Atropine Dosage in Australian Population – April 2023 – Myopia Profile Update


Low-concentration atropine eyedrops for myopia control in a multi-racial cohort of Australian children: A randomised clinical trialAuthors: Samantha Sze-Yee Lee, Gareth Lingham, Magdalena Blaszkowska, Paul G Sanfilippo, Adrian Koay, Maria Franchina, Audrey Chia, James Loughman, Daniel Ian Flitcroft, Christopher J Hammond, Augusto Azuara-Blanco, Julie M Crewe, Antony Clark, David A Mackey


To test the hypothesis that 0.01% atropine eyedrops are a safe and effective myopia-control approach in Australian children.Methods: Children (6–16 years; 49% Europeans, 18% East Asian, 22% South Asian, and 12% other/mixed ancestry) with documented myopia progression were enrolled into this single-centre randomised, parallel, double-masked, placebo-controlled trial and randomised to receive 0.01% atropine (n = 104) or placebo (n = 49) eyedrops (2:1 ratio) instilled nightly over 24 months (mean index age = 12.2 ± 2.5 and 11.2 ± 2.8 years, respectively). Outcome measures were the changes in spherical equivalent (SE) and axial length (AL) from baseline.

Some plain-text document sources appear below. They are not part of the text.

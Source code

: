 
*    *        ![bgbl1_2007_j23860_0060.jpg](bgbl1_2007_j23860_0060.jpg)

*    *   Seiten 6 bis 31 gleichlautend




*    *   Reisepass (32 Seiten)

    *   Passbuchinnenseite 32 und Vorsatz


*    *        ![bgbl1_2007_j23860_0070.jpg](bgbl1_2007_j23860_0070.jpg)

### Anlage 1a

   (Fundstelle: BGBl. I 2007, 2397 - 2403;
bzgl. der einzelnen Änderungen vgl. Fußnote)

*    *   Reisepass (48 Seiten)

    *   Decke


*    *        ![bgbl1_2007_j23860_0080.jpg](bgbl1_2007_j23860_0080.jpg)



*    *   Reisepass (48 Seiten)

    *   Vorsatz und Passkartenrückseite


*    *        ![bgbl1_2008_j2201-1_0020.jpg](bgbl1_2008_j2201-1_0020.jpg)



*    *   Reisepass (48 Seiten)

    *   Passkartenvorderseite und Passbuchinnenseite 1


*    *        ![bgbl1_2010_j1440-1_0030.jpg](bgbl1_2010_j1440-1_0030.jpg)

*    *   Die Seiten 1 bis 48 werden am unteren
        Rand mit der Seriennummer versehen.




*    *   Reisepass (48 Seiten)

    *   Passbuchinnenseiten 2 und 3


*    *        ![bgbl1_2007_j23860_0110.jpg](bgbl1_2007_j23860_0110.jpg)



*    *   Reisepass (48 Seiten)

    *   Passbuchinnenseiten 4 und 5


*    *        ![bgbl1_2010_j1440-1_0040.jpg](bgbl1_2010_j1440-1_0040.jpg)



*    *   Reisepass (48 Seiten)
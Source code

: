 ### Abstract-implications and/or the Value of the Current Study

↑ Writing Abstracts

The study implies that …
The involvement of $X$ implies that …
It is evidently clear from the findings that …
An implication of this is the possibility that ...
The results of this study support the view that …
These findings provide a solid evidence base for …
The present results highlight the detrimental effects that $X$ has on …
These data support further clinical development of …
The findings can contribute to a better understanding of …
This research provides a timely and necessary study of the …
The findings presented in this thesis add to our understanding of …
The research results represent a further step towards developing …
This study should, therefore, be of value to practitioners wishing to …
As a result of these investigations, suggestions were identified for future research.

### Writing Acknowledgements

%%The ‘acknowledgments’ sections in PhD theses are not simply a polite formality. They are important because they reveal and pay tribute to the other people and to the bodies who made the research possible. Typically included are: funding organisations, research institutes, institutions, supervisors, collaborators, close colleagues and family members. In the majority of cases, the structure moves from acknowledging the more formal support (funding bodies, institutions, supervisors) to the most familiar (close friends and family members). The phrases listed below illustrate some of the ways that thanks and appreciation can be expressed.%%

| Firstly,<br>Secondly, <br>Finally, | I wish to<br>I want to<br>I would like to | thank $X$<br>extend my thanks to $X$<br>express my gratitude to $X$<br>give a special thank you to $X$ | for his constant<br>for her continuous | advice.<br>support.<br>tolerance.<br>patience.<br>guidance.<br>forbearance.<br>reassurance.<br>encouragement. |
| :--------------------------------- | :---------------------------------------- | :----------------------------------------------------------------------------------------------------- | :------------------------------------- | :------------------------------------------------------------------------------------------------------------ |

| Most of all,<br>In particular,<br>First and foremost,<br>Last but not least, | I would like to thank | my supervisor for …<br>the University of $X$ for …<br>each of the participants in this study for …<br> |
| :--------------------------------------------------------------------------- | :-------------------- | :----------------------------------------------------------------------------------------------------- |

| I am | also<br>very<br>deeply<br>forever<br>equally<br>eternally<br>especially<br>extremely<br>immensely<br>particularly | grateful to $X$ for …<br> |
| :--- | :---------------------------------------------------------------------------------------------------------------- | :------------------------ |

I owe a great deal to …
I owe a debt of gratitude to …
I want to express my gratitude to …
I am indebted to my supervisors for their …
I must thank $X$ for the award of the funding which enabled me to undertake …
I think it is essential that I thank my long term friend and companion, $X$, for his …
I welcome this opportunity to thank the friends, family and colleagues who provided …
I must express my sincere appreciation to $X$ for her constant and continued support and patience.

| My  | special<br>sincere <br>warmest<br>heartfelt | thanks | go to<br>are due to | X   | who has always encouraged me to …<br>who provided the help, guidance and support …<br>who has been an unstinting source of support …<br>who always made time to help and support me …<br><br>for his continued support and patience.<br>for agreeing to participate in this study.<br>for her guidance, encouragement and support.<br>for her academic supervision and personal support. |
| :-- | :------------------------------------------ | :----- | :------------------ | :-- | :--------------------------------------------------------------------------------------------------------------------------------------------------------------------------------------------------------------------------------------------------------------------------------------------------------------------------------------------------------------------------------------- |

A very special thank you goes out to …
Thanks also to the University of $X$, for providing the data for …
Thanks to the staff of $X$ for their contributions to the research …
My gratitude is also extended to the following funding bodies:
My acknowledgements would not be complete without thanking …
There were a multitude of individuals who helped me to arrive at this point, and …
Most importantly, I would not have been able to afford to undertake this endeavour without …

At 12 months, the mean SE and AL change from baseline were −0.31D (95% confidence interval [CI] = −0.39 to −0.22) and 0.16 mm (95%CI = 0.13–0.20) in the atropine group and −0.53D (95%CI = −0.66 to −0.40) and 0.25 mm (95%CI = 0.20–0.30) in the placebo group (group difference p ≤ 0.01). At 24 months, the mean SE and AL change from baseline was −0.64D (95%CI = −0.73 to −0.56) and 0.34 mm (95%CI = 0.30–0.37) in the atropine group, and −0.78D (95%CI = −0.91 to −0.65) and 0.38 mm (95%CI = 0.33–0.43) in the placebo group. Group difference at 24 months was not statistically significant (p = 0.10). At 24 months, the atropine group had reduced accommodative amplitude and pupillary light response compared to the placebo group.


In Australian children, 0.01% atropine eyedrops were safe, well-tolerated, and had a modest myopia-control effect, although there was an apparent decrease in efficacy between 18 and 24 months, which is likely driven by a higher dropout rate in the placebo group.

What does this mean in practice?

In this mixed-race cohort of Australian children, 0.01% atropine was well-tolerated with few side-effects but showed some varied myopia control effect: The effect was greater in the 1st year, but waned before 2yrs, likely due to drop-out of faster progressors in the control group. The effect was moderate for children of European and other / mixed ancestries. However, atropine 0.01% was not effective for children of South or East Asian ancestries. This aligns with the findings of the LAMP study where 0.01% atropine was found to give minimal myopia control benefits for East Asian children in Hong Kong China. Even though the East Asian and South Asian ethnicity children in this study lived in Australia with a potentially more outdoors-style living environment, they may still benefit from increased atropine concentration to maximise myopia control effect.